How to Read Isaiah

Hello Dear Church,

It may surprise you, but one of the books that the Gospel of John quotes the most is Isaiah. So as I’ve been preaching through John, Isaiah naturally comes up quite a bit; this is great! But it is also daunting. Because anyone who opens up their Bible to the book of Isaiah will inevitably be confronted by a cacophony of names, judgments, and visions! So I wanted to spend a few moments giving some tips on how to get the most of Isaiah.

1. Keep the main thing the main thing. The name “Isaiah” means “God saves.” That’s also the point of the book. The whole book from chapter 1-66 is all about God’s salvation for his people. This is why much of the book is spent telling us about the Messiah to come, the Redeemer of Israel.

2. Endure the judgments: Much of the first half of the book (and also some of the second) of Isaiah is about God’s judgment on sinners. This judgment is because of their rebelliousness and idolatry. Reading through it can be pretty daunting and discouraging. But by “front-loading” the judgments, the book of Isaiah is preparing us to receive the mercy of God. Much like Romans hammers us with the law in chaps 1-3, then heals us with the gospel in chaps 4-8, so Isaiah hammers us with judgment, but then gives us the healing balm of his grace.

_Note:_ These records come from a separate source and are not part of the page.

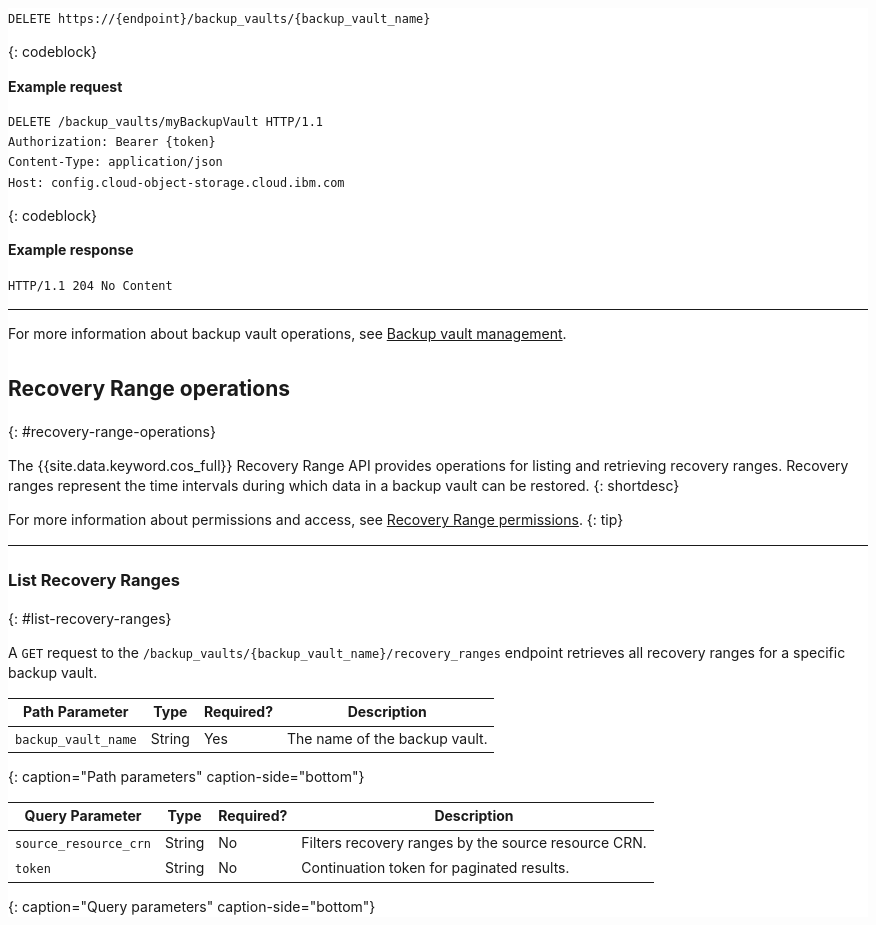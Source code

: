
 ```sh
DELETE https://{endpoint}/backup_vaults/{backup_vault_name}
```
{: codeblock}

**Example request**

```http
DELETE /backup_vaults/myBackupVault HTTP/1.1
Authorization: Bearer {token}
Content-Type: application/json
Host: config.cloud-object-storage.cloud.ibm.com
```
{: codeblock}

**Example response**

```http
HTTP/1.1 204 No Content
```

---

For more information about backup vault operations, see [Backup vault management](/docs-draft/cloud-object-storage?topic=cloud-object-storage-bvm-overview).


## Recovery Range operations
{: #recovery-range-operations}

The {{site.data.keyword.cos_full}} Recovery Range API provides operations for listing and retrieving recovery ranges. Recovery ranges represent the time intervals during which data in a backup vault can be restored.
{: shortdesc}

For more information about permissions and access, see [Recovery Range permissions](/docs/cloud-object-storage?topic=cloud-object-storage-iam-recovery-range-permissions).
{: tip}

---

### List Recovery Ranges
{: #list-recovery-ranges}

A `GET` request to the `/backup_vaults/{backup_vault_name}/recovery_ranges` endpoint retrieves all recovery ranges for a specific backup vault.

| Path Parameter            | Type   | Required? | Description
|---------------------------|--------|-----------|---------------------------------------------------------
| `backup_vault_name`       | String | Yes       | The name of the backup vault.
{: caption="Path parameters" caption-side="bottom"}

| Query Parameter           | Type   | Required? | Description
|---------------------------|--------|-----------|---------------------------------------------------------
| `source_resource_crn`     | String | No        | Filters recovery ranges by the source resource CRN.
| `token`                   | String | No        | Continuation token for paginated results.
{: caption="Query parameters" caption-side="bottom"}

3. Don’t sweat all the names! There are a LOT of names in Isaiah, especially in the first half of the book. Don’t sweat that! If you want to know where all the places are, try looking at this online Bible Atlas here: But if you don’t remember where they all are that is quite alright. There are also a lot of strange names for people (what’s a Rabshekah anyways?). Just remember, keep the main thing the main thing – God saves.

4. Pay attention to Edom. Okay, one name you should pay attention to in Isaiah is Edom. It seems like God has a grudge against Edom. Why Edom? What did they ever do anyways? The reason “Edom” is brought up again and again is that in Hebrew, the name “Edom” is spelled pretty closely to “Adam”-which means all mankind. It’s a play on words. In other words, God’s judgments against Edom is really his judgments against all mankind for their sin.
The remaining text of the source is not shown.